Hacker News new | ask | show | jobs
by makomk 3897 days ago
The problem is that it's often perfectly clear, reasonable code on all the systems it was intended to run on. For example, on all Unix-like systems, pointer arithmetic is simply arithmetic and behaves like it. (C's predecessor didn't even have separate pointer and integer types.) So prior to compiler optimisations, this series of operations is safe and well-behaved on all architectures Linux supports even if a is NULL:

  int *b = &a->something; // pointer arithmetic, doesn't dereference a.
  if(a == NULL) return 0;
  else something_critical = a->somethingelse;
However, some non-Unix address models that Linux doesn't support don't permit pointer arithmetic on NULL pointers. So the ANSI C standards committee declared it undefined. Which means that gcc can - and eventually did - eliminate the NULL pointer check. This has resulted in privilege escalation vulnerabilities in Linux that didn't exist until gcc decided to optimise the code, some of them quite well-hidden.
1 comments

I understand the problem, I'm saying that it's not GCC's problem. If you don't want undefined behavior, don't put undefined behavior in your code. The code you wrote isn't clear or reasonable, because it relies undefined behavior. It's a valid criticism that this code does appear to be straightforward when it isn't, but that's not a criticism of GCC, it's a criticism of ANSI C. If you don't like it, use a better language. C was designed 4 decades ago; and they can't possibly have forseen every problem that we've discovered in that time.
ANSI C didn't really do anything wrong here, though - they created a least-common-denominator spec of what you could reasonably expect from C across all platforms. Pointer arithmetic on NULL pointers had to be considered undefined (not just unspecified) in ANSI C, because on certain commercially-important proprietary systems it generated a hardware trap that caused the OS to kill your process. The problem is that the gcc developers insisted on actually making that code behave as undefined even though it didn't make sense to.

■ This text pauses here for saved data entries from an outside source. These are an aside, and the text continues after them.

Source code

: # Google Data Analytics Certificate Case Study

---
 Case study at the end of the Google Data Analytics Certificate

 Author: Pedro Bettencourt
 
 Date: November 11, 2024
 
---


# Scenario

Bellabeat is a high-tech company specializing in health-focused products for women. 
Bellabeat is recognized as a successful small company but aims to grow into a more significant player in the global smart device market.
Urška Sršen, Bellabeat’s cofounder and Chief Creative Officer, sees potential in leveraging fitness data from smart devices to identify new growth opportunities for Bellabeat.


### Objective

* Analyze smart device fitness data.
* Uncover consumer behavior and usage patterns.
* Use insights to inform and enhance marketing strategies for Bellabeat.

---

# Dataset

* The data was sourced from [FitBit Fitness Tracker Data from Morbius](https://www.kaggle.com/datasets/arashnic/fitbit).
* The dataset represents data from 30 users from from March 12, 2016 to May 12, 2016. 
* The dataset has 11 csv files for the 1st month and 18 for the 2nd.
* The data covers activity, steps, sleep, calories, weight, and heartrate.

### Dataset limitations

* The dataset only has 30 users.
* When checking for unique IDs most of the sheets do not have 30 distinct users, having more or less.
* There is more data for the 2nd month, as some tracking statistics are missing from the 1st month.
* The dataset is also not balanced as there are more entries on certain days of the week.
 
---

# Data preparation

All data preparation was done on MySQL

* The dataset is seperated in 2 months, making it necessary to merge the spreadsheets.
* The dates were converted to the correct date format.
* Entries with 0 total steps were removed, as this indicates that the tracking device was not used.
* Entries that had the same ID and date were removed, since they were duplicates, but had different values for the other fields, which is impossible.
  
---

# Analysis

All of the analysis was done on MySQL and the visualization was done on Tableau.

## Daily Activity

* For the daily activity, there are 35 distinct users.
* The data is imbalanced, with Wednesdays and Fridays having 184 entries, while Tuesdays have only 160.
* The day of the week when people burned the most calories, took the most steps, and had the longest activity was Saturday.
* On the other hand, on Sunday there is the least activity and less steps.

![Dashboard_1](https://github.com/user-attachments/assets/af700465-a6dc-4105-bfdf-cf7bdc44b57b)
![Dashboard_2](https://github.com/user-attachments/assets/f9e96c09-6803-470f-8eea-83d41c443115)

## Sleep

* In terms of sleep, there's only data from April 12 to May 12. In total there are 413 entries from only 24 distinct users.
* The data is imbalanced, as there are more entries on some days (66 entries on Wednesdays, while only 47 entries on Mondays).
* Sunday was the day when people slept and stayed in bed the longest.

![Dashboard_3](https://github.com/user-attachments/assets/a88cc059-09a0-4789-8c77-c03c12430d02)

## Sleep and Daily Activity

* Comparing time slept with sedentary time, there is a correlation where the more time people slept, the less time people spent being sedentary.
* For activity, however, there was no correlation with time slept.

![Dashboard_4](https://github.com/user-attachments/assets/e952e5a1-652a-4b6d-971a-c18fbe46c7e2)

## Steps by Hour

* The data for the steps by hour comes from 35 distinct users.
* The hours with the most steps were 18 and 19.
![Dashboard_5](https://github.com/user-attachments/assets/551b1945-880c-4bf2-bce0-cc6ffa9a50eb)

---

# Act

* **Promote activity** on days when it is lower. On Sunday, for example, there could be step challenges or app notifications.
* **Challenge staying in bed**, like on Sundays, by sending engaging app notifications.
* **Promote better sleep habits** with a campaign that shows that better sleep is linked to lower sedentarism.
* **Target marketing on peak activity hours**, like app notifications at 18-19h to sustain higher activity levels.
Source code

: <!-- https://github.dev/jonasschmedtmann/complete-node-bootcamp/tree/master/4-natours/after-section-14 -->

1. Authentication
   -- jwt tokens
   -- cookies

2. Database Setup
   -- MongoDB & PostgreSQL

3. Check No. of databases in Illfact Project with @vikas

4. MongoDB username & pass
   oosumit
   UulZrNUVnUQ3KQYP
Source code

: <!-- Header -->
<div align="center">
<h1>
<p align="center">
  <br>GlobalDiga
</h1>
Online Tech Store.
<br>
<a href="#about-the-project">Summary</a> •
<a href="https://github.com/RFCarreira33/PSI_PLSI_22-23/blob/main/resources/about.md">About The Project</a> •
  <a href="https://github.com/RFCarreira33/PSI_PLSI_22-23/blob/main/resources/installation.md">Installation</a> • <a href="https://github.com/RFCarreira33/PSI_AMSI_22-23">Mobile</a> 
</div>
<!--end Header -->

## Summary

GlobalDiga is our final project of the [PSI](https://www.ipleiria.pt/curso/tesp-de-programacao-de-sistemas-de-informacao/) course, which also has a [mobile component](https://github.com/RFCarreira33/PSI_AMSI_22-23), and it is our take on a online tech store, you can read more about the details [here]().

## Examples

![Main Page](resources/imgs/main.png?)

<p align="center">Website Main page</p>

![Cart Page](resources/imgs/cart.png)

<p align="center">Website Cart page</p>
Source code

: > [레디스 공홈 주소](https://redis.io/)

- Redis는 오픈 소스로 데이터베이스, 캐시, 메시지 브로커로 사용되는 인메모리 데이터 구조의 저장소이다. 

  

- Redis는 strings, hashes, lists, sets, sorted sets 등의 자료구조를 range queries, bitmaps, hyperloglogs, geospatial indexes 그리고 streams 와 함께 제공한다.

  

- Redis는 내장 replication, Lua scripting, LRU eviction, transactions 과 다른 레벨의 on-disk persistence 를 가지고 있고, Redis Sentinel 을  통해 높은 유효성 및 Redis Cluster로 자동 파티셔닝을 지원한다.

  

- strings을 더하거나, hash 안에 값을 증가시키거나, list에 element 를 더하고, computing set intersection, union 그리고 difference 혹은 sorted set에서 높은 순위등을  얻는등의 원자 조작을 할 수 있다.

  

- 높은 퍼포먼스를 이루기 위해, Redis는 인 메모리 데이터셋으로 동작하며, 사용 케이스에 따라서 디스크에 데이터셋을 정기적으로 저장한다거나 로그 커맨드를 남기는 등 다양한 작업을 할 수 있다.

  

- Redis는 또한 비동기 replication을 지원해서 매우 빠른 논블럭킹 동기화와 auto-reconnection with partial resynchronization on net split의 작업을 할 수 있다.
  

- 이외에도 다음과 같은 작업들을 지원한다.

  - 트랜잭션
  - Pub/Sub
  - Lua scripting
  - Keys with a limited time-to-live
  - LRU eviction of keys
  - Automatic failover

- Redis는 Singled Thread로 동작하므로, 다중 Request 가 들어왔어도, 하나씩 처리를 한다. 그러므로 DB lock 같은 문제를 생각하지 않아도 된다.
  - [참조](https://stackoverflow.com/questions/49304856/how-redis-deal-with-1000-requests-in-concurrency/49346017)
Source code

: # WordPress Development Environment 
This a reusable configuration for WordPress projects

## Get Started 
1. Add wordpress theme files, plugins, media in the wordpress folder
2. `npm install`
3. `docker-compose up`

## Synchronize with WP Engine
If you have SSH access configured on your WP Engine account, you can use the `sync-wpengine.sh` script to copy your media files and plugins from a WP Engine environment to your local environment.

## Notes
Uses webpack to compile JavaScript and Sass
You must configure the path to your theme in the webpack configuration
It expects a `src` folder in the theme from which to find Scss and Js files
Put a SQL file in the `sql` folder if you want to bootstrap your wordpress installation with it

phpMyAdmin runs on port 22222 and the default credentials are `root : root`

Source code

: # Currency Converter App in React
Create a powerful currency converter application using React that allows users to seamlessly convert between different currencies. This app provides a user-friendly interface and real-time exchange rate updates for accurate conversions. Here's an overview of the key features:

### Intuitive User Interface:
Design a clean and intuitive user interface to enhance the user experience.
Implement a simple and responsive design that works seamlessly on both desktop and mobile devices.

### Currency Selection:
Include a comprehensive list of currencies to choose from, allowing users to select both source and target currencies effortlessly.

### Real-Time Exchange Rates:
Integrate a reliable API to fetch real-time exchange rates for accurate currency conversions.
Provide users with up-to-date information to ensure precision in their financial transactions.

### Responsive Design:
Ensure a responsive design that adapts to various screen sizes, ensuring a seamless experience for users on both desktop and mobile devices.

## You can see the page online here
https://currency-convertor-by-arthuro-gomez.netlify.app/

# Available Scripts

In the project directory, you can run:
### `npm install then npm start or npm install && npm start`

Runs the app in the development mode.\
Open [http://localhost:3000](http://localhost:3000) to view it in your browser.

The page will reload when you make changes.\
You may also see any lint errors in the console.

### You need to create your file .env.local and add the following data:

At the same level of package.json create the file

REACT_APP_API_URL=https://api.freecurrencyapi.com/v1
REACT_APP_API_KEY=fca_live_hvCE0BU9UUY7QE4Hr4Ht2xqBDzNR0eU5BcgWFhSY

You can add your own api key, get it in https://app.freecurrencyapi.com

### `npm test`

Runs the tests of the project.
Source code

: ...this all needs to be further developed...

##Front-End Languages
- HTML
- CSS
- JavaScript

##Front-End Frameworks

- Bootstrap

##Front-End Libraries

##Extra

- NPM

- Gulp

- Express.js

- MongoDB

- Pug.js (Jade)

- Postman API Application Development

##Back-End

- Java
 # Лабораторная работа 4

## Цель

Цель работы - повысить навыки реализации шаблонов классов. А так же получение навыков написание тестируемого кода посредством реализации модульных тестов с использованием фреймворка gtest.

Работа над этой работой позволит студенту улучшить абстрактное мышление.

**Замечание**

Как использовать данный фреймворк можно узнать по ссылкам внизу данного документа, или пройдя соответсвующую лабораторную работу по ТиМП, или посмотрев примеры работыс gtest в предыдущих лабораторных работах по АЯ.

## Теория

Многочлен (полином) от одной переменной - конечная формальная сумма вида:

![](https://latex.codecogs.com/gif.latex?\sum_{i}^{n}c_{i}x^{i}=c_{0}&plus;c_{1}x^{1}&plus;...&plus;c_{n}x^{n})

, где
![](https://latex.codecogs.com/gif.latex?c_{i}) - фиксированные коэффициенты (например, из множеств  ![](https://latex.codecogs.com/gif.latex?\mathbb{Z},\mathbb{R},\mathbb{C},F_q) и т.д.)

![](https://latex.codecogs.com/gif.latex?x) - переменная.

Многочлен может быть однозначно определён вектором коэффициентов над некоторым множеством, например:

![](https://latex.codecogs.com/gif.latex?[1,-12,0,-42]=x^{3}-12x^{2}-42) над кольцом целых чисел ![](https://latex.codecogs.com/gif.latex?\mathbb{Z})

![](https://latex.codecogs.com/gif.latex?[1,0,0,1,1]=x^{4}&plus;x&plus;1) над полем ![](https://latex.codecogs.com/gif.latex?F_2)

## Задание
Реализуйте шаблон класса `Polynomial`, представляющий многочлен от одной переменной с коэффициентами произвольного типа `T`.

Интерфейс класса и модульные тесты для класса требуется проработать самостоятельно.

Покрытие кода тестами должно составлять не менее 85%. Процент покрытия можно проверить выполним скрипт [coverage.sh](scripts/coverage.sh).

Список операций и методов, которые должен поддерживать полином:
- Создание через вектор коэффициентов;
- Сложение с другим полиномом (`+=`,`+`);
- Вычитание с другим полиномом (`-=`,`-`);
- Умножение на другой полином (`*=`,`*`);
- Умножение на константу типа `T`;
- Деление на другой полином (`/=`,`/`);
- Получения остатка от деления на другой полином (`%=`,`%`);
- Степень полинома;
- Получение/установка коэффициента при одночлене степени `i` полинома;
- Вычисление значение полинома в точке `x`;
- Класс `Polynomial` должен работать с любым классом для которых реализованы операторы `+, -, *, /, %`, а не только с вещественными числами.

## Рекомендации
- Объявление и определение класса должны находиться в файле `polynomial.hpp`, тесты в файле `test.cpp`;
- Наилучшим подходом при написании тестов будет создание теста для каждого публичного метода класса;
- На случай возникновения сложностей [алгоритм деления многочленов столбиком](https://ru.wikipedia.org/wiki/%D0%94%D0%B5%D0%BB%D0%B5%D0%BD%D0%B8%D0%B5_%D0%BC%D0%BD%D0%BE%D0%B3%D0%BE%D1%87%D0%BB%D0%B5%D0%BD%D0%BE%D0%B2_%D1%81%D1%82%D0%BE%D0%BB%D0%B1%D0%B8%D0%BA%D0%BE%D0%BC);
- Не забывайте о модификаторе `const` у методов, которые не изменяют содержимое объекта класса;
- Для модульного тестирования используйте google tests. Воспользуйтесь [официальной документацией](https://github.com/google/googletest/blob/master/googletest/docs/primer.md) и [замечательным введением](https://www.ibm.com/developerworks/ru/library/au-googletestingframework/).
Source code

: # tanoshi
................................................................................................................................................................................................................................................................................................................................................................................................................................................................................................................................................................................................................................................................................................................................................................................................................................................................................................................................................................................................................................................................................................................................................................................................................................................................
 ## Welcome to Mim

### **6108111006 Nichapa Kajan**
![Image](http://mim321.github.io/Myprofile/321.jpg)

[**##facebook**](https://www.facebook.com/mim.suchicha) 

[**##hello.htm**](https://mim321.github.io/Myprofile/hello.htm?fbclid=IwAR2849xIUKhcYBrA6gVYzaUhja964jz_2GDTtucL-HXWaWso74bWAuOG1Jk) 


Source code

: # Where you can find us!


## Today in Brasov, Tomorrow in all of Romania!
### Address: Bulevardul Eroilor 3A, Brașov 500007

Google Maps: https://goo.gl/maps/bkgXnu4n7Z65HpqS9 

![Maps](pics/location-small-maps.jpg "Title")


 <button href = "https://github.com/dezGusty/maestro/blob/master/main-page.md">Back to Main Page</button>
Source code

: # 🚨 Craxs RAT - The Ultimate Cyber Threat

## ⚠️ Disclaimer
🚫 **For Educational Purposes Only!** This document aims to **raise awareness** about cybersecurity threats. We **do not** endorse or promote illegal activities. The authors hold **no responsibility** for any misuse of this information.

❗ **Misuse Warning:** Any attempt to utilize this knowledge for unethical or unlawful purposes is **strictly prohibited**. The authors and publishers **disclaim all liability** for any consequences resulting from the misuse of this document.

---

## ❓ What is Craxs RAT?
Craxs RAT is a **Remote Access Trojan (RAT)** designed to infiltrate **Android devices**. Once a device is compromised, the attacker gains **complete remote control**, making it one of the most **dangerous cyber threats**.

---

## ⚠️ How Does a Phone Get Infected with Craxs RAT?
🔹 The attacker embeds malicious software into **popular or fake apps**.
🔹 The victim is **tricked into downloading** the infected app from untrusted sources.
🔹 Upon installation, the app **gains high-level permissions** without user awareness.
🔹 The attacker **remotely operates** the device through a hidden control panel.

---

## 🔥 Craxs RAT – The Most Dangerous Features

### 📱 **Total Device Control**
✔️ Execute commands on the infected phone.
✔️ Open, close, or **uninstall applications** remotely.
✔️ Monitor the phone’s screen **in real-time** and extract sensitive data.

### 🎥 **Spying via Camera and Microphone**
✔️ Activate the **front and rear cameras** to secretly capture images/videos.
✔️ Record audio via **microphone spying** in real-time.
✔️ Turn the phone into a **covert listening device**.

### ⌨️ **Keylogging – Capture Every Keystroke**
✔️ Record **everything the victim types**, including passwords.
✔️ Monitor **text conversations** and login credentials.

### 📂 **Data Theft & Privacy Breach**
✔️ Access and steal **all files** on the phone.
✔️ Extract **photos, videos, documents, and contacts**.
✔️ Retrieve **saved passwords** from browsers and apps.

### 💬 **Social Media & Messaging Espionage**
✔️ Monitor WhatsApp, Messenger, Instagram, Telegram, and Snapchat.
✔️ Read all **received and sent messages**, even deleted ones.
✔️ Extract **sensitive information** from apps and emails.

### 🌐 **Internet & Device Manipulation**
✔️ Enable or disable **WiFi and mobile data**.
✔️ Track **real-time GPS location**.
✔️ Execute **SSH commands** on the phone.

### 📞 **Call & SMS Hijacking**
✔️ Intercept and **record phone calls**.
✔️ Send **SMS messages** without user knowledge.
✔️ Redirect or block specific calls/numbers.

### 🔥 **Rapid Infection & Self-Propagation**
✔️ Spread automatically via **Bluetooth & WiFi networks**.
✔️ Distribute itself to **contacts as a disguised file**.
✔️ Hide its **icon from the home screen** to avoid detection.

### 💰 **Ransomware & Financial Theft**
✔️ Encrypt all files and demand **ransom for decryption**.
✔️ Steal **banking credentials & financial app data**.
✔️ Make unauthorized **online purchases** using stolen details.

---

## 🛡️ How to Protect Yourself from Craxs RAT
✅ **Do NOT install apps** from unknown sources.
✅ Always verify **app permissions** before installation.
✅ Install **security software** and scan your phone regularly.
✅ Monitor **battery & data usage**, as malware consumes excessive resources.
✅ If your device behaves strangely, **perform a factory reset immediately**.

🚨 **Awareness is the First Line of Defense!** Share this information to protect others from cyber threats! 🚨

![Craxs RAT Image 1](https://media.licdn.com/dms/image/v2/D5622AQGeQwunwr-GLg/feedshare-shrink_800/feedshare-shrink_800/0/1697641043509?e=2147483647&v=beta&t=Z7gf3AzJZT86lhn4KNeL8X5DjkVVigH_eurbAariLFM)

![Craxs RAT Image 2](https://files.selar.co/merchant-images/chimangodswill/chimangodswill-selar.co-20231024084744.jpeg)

Also, I should note that a lot of code - particularly the Linux kernel - isn't actually using ANSI C anyway. They're using a superset of it with gcc extensions and they have a whole bunch of architecture-specific code too.

> If you don't want undefined behavior, don't put undefined behavior in your code.

I'd quip that this is statistically impossible for a sufficiently large codebase.

> it's a criticism of ANSI C. If you don't like it, use a better language.

This is my basic stance. However, if I'm e.g. in a situation where I have a C or C++ codebase I can't afford to rewrite from scratch, I'd like to use a "Better C" compiler, where "Better C" is a slightly less bad version of "ANSI C" - some undefined behavior removed, for example.

As shorthand, I'll generally refer to compilers for "Better C" as "Good C Compilers".

GCC is not trying to be a Good C Compiler. They've decided these things aren't their problem. Which is... fair. That's their choice. I do not for one minute pretend to understand that choice however - and it gives me yet one more reason to switch to a Good C Compiler.

Good luck with that. I suspect the only good C is not C.
I don't disagree - but there's value in harm reduction, no?